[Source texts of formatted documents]

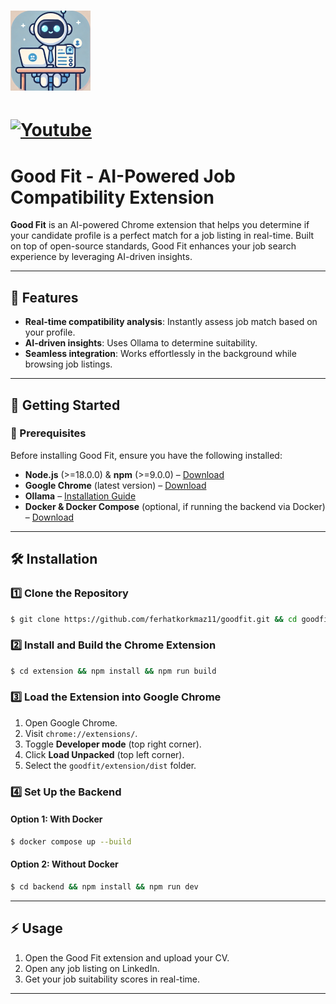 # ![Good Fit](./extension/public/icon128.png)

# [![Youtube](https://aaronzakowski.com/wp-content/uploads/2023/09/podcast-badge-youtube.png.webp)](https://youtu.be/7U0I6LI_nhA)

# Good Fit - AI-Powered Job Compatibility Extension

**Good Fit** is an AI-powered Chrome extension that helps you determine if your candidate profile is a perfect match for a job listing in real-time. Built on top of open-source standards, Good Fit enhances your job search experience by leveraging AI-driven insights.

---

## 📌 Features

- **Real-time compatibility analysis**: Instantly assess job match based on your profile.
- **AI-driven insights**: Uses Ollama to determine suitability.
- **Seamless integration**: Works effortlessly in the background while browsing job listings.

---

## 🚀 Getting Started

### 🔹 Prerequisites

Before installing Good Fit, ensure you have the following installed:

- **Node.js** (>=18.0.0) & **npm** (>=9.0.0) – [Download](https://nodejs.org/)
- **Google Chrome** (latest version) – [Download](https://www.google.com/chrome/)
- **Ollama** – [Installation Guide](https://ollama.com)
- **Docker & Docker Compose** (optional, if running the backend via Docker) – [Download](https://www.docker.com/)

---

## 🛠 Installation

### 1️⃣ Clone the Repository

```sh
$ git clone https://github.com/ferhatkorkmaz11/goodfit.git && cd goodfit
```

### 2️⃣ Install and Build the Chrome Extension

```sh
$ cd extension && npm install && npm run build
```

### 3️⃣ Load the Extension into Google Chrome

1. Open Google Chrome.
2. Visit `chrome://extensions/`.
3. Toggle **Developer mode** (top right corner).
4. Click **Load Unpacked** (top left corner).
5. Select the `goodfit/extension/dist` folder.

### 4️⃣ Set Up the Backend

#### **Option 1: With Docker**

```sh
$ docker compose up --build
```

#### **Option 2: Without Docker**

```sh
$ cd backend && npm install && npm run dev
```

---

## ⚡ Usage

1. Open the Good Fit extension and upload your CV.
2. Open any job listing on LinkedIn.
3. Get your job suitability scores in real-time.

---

TASK OBJECTIVE
Please reproduce, word for word, every line from the first line of the records above through the line containing "# Good Fit - AI-Powered", and leave out the pictures.

RESULT
 # ![Good Fit](./extension/public/icon128.png)

# [![Youtube](https://aaronzakowski.com/wp-content/uploads/2023/09/podcast-badge-youtube.png.webp)](https://youtu.be/7U0I6LI_nhA)

# Good Fit - AI-Powered Job Compatibility Extension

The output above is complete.